Die meisten Menschen,
wir alle, brauchen das.
Wir brauchen,
daß mal jemand kommt und nach uns fragt.
Nicht wahr?
Denn nach den meisten Menschen
fragt doch kein Mensch.
Viele blühen doch richtig auf,
wie ein Honigkuchenlipizzaner,
wenn man sie fragt,
was sie denn so machen.
Wenn man sich für sie interessiert.
Und da können Sie mir sagen,
was Sie Wollen,
alle Menschen werden im Augenblick
ganz andere Menschen,
wenn sie merken,
da ist plötzlich jemand,
der oder die sich für das,
was ich so mache, interessiert.
Plötzlich sieht der ganze Tag völlig anders aus,
viel heller, obwohl es regnet.
Weil man auf einmal von sich erzählen darf.
Und dann muß man einfach zuhören.
Das ist übrigens das Wichtigste.
Zuhören können,
den anderen einfach mal alles erklären lassen.
ich habe das regelrecht üben müssen,
muß ich zugeben.
Man hört sich ja auch gern selbst reden.
Besonders Künstler.
Aber jetzt ist mal der andere, der oder die andere dran
Und der ist ganz überrascht,
endlich hört ihm mal jemand zu.
„Das hab ich ja noch nie oder höchst selten erlebt.“
ich lasse mir oft von Leuten
ihren Beruf haarklein erklären,
obwohl ich gar nichts davon verstehe.
Aber der andere erzählt mir dabei sein ganzes Leben.

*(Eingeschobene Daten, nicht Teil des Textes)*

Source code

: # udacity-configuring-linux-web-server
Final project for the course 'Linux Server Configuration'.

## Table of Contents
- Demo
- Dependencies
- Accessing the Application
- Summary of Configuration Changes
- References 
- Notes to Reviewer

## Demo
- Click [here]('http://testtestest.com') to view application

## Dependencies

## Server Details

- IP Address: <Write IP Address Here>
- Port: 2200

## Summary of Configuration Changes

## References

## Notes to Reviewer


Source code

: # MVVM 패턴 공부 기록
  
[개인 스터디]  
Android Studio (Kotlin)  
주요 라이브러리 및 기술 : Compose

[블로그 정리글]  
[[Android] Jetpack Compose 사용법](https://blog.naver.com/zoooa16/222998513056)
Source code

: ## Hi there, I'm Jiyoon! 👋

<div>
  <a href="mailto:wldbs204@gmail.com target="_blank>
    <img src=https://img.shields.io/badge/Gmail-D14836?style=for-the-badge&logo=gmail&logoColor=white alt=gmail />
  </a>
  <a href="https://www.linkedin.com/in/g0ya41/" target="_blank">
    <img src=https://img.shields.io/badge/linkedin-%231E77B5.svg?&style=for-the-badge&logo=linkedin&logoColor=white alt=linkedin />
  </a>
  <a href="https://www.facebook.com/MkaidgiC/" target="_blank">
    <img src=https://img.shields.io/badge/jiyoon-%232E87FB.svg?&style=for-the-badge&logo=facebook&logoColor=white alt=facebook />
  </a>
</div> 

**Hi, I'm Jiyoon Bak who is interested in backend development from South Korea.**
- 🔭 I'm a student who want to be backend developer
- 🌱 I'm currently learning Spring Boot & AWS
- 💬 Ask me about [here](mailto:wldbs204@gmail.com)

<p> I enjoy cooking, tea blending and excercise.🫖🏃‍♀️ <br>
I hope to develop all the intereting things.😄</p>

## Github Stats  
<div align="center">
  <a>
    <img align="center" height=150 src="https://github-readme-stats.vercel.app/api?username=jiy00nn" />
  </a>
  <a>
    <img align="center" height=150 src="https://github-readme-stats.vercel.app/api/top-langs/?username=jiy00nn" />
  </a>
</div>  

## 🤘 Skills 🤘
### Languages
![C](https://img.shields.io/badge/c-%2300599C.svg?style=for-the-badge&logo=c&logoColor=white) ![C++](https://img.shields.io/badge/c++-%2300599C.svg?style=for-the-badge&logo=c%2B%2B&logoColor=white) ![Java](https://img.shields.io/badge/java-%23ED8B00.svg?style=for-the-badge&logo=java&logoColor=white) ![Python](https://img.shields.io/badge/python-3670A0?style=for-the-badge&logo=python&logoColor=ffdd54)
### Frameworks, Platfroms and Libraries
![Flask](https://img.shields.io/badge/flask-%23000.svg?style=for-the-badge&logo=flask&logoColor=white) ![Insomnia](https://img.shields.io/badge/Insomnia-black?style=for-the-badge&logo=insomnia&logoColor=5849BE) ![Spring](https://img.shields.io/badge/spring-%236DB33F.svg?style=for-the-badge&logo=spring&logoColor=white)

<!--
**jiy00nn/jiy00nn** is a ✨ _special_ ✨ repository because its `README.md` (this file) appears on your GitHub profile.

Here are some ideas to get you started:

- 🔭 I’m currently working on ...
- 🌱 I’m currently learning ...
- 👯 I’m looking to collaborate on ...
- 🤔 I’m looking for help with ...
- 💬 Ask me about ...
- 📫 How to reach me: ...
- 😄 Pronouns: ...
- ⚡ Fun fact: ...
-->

Und ich sehe, wie er immer leidenschaftlicher wird.
Vor einer halben Stunde
war er noch apathisch und verbittert
und seine kleine Frau saß
ganz klein und schüchtern neben ihm.
Und jetzt sind beide nicht mehr zu bremsen,
und sie erzählen und erklären und beschreiben
und machen und tun,
bloß weil jemand gesagt hat:
„Wie geht's lhnen?“ und „Was machen Sie?
Erzählen Sie doch mall“
Sie müssen das, meine Freunde, auch mal machen.
Auch wenn Sie nicht gleich sämtliche Völker der
Welt erreichen.
Probieren Sie's mal aus.
Wenn Sie wieder einmal demnächst,
hie und da in Gesellschaft sind, oder egal wo,
gehen Sie einfach mal
auf den Stillsten und aut die Schüchternste zu,
fragen Sie, was beide so machen,
dann lassen Sie sie erzählen.
Sire, geben Sie den Menschen ihre Bedeutung zurück!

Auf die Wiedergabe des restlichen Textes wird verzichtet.